TOMM40 RNA Transcription in Alzheimer’s Disease Brain and Its Implication in Mitochondrial Dysfunction

Round 1

Reviewer 1 Report

It is a well-written manuscript. The reviewer only has one minor comment.

Line 566-568. TOMM40 is an outer membrane protein. Mitochondrial mmebrane potential is dependent on the integrity of mitochondrial inner membrane. Could authors give some explanation how alteration of TOMM40 leads to depolarization of mitochondria membrane potential?

Author Response

1. Line 566-568. TOMM40 is an outer membrane protein. Mitochondrial membrane potential is dependent on the integrity of mitochondrial inner membrane. Could authors give some explanation how alteration of TOMM40 leads to depolarization of mitochondria membrane potential?"
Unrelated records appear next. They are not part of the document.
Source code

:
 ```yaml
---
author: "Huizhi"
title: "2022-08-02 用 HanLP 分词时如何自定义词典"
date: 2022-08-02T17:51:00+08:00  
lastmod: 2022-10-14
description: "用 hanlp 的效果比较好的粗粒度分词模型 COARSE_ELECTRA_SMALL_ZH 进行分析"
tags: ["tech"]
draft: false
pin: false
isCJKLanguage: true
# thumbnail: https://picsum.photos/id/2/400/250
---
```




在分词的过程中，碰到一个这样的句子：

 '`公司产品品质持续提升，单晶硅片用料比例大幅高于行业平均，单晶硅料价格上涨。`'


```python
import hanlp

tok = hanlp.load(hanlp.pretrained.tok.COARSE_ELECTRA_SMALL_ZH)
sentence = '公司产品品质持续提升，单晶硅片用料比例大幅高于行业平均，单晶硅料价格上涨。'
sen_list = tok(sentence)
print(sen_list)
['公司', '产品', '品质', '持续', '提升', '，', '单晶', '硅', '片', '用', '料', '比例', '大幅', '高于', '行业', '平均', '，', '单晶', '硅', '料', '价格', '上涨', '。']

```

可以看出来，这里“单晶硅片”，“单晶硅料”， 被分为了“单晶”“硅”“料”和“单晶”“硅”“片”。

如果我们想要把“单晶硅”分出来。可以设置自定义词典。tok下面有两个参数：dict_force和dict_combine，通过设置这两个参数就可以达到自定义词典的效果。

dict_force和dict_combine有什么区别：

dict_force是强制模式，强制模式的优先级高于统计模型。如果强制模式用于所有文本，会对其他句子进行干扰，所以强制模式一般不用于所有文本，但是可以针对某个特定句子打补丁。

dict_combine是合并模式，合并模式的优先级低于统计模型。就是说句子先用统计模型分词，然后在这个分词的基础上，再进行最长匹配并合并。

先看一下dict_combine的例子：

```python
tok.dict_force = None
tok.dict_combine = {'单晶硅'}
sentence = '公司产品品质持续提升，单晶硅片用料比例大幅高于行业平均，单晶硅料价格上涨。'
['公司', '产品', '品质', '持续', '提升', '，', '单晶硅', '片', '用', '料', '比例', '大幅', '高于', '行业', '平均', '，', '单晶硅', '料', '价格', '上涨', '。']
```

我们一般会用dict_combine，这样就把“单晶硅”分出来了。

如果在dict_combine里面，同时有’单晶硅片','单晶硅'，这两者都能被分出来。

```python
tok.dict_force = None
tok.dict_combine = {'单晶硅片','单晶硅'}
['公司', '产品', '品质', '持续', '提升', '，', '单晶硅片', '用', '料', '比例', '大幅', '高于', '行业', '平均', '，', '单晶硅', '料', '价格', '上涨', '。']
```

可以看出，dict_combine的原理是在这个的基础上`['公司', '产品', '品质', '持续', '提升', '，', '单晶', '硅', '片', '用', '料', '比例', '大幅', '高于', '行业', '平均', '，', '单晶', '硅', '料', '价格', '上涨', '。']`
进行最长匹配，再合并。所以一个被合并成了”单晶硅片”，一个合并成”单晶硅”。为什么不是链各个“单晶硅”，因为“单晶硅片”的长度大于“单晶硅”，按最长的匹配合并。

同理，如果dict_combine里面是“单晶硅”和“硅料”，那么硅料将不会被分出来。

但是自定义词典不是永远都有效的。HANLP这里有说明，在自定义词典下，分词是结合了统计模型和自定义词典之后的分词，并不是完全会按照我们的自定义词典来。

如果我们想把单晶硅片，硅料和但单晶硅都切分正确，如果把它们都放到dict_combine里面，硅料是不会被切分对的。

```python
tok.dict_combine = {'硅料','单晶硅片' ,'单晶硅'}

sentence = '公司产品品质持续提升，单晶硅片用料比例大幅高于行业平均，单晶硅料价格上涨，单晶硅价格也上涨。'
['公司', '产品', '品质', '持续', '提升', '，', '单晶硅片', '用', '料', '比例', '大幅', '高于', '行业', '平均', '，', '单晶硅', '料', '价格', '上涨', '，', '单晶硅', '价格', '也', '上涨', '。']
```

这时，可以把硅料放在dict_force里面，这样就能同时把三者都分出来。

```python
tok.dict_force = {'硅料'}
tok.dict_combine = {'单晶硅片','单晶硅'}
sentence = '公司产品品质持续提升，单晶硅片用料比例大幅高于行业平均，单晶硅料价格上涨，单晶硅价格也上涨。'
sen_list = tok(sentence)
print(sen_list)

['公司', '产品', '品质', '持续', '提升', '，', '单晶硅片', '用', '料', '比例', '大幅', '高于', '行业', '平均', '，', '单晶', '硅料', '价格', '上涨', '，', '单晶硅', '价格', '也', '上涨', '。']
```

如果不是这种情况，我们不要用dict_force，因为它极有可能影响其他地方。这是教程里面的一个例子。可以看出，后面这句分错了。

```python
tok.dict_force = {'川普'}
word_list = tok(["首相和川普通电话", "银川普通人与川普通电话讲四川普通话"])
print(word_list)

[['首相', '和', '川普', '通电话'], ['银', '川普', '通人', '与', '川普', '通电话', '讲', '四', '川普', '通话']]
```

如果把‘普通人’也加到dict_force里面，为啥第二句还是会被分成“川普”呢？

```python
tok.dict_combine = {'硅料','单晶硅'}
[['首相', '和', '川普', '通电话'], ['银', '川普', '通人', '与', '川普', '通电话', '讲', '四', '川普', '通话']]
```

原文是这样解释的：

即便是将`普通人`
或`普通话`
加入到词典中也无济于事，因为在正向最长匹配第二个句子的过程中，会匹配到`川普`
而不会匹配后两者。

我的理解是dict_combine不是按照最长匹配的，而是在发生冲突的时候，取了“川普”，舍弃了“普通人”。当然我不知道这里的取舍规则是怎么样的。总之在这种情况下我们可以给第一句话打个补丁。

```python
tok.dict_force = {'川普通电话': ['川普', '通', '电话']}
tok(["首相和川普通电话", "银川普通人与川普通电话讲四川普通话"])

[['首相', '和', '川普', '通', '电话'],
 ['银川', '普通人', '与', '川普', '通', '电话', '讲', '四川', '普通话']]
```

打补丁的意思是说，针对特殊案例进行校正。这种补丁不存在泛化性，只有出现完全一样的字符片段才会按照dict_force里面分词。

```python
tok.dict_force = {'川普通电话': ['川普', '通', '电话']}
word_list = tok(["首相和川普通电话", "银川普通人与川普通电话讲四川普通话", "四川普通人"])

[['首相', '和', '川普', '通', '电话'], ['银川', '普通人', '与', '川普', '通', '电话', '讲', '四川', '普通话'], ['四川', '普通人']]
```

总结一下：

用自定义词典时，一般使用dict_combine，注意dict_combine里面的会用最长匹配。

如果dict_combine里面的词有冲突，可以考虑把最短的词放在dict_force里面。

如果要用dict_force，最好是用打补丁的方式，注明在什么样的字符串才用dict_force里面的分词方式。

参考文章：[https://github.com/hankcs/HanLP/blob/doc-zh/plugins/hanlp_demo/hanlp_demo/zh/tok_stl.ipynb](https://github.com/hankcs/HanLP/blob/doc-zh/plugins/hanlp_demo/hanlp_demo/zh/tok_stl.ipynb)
Response: We add these following sentences to the end of Discussion section (lines 605-611): “TOMM40 encodes a translocase of outer mitochondrial membrane, and this channel-forming protein is essential for import of proteins into mitochondria (with two references cited). TOM40 protein plays a role in importing proteins for assembly of the mitochondrial inner membrane respiratory chain and mitochondrial matrix proteins involved in oxidative respiration. Increased TOMM40 RNA transcription associated with AD could lead to changes in mitochondrial protein import, which might affect maintenance of mitochondrial membrane potential and overall mitochondrial function.”

Reviewer 2 Report

 

The paper “TOMM40 RNA expression in Alzheimer’s disease brain and its implication in mitochondrial dysfunction” studies the expression of TOMM40 RNA in post-mortem brains of Alzheimer’s disease patients and its relation with mitochondrial dysfunction using cell lines. Additionally, the authors developed a novel assay to measure the TOMM40 RNA expression, avoiding the co-measurement of TOMM40 pseudogenes RNAs.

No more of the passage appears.